Well, the hobgoblins have finally arrived at Valentino; the restaurant will close forever November 4 after a solid run lasting the better part of 15 years. During that period, it has been our most distinguished, most consistent Italian restaurant. Chef Luciano Pellegrini won a James Beard Award as Outstanding Chef, Southwest, in 2004, a distinction only shared by Julian Serrano and Alex Stratta.

His talent shone most brightly during this time of year, as white truffles from Piemonte are in season, and he made incredible use of them in risotto, on eggs and with pastas. Ciao, Looch, and here’s hoping you stay in the city. And as to your boss, the incredible Piero Selvaggio–a visionary who helped popularize boutique Italian wines in America–I am happy I can still visit you at Valentino in Los Angeles.

You may not find white truffles at MacShack, now owned by local restaurateurs Frank Masi and J. Dapper, but you will get solid, tasty, value-priced Italian-American comfort food. Now in two locations (8975 W. Charleston Blvd., hard by a Whole Foods Market, and the original, 8680 W. Warm Springs Rd.), MacShack serves a large choice of salads and many healthy items to go with signature pastas, including “Crazy Alfredo” and baked rigatoni, with everything on the menu basically less than $10.

Most of you know about Artisanal Foods owner Brett Ottolenghi. Now I want to tell you about a man with the same last name, Yotam Ottolenghi, an Israeli chef with restaurants in London, a number of cookbooks and a polymath who dropped out of a Ph.D. program in comparative literature to pursue life as a chef.

I visited his original restaurant, Ottolenghi, in London, and had one of the most unusual and interesting meals of my career, a combination of influences such as Syrian, Turkish, Lebanese and Western. He cooks like no one else, yet his dishes are simple and easily reproduced.

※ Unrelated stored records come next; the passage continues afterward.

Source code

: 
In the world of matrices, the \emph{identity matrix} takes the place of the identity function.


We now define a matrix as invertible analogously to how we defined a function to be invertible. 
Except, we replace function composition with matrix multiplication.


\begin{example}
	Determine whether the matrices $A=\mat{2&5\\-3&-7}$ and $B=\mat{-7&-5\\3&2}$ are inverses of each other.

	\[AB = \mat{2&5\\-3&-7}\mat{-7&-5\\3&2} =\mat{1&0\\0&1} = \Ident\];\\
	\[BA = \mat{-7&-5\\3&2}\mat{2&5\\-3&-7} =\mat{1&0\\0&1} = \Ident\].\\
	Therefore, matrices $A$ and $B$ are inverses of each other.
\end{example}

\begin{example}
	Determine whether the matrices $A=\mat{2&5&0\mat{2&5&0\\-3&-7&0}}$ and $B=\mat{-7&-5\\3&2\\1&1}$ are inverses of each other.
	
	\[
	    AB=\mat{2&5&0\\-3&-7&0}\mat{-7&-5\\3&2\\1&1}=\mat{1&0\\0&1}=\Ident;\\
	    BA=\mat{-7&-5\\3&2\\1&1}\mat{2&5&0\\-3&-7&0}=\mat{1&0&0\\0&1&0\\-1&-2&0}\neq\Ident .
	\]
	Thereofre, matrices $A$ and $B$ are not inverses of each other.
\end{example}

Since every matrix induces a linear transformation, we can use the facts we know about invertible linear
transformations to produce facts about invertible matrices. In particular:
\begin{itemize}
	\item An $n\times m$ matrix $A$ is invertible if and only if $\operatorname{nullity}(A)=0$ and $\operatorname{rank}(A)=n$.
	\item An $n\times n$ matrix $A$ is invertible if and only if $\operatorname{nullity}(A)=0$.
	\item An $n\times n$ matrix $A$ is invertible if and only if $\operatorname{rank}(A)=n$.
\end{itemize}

Among the standouts were grilled peaches, bitter leaves, Gorgonzola and spicy macadamia nuts with orange blossom and balsamic vinegar dressing; and tea-smoked lamb cutlets with burnt aubergine (eggplant), pickled lotus root and jalapeño. I’d tell you more, but I’d rather urge you to simply buy Ottolenghi: The Cookbook (Ten Speed Press, 2013), and start impressing your friends.

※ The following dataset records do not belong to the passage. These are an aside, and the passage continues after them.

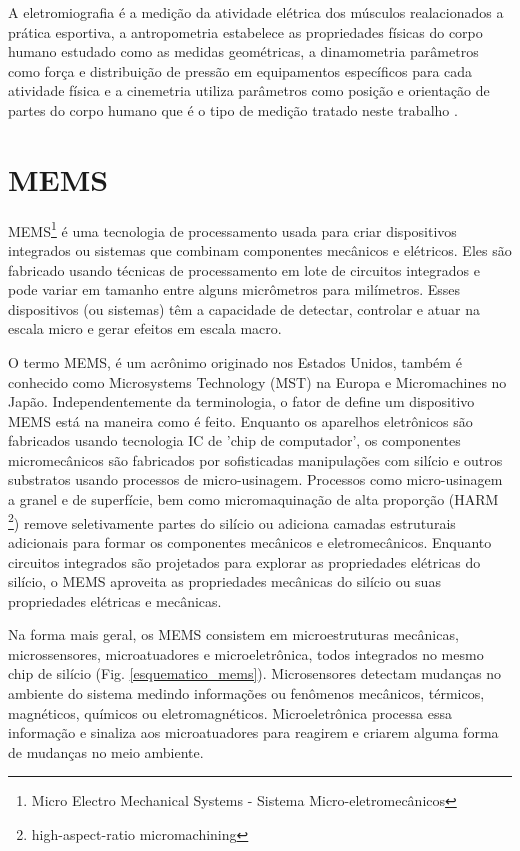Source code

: A eletromiografia é a medição da atividade elétrica dos músculos realacionados a prática esportiva, a antropometria estabelece as propriedades físicas do corpo humano estudado como as medidas geométricas, a dinamometria parâmetros como força e distribuição de pressão em equipamentos específicos para cada atividade física e a cinemetria utiliza parâmetros como posição e orientação de partes do corpo humano que é o tipo de medição tratado neste trabalho \cite{amadio2007}\cite{medeiros2013}.
	
	\section{MEMS}

		MEMS\footnote{Micro Electro Mechanical Systems - Sistema Micro-eletromecânicos}  é uma tecnologia de processamento usada para criar dispositivos integrados ou sistemas que combinam componentes mecânicos e elétricos. Eles são fabricado usando técnicas de processamento em lote de circuitos integrados e pode variar em tamanho entre alguns micrômetros para milímetros. Esses dispositivos (ou sistemas) têm a capacidade de detectar, controlar e atuar na escala micro e gerar efeitos em escala macro\cite{prime2002}. 

		O termo MEMS, é um acrônimo originado nos Estados Unidos, também é conhecido como Microsystems Technology (MST) na Europa e Micromachines no Japão. Independentemente da terminologia, o fator de define um dispositivo MEMS está na maneira como é feito. Enquanto os aparelhos eletrônicos são fabricados usando tecnologia IC de 'chip de computador', os componentes micromecânicos são fabricados por sofisticadas manipulações com silício e outros substratos usando processos de micro-usinagem. Processos como micro-usinagem a granel e de superfície, bem como micromaquinação de alta proporção (HARM \footnote{high-aspect-ratio micromachining}) remove seletivamente partes do silício ou adiciona camadas estruturais adicionais para formar os componentes mecânicos e eletromecânicos. Enquanto circuitos integrados são projetados para explorar as propriedades elétricas do silício, o MEMS aproveita as propriedades mecânicas do silício ou suas propriedades elétricas e mecânicas\cite{prime2002}.

		Na forma mais geral, os MEMS consistem em microestruturas mecânicas, microssensores, microatuadores e microeletrônica, todos integrados no mesmo chip de silício (Fig. \ref{esquematico_mems}). Microsensores detectam mudanças no ambiente do sistema medindo informações ou fenômenos mecânicos, térmicos, magnéticos, químicos ou eletromagnéticos. Microeletrônica processa essa informação e sinaliza aos microatuadores para reagirem e criarem alguma forma de mudanças no meio ambiente\cite{prime2002}.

Finally, and this may be an odd way to end such august recommendations, since my wife is out of town, I can sneak in a few visits to fast-food restaurants. Dare I tell you I’d go back for one more Arby’s Smokehouse Brisket Sandwich, thin slices of beef slow-smoked for 13 hours and layered on a chewy bun with barbecue sauce, crispy onion rings and aged Gouda cheese? At two for $8, it ain’t a bad deal. But don’t tell my wife.

Hungry, yet?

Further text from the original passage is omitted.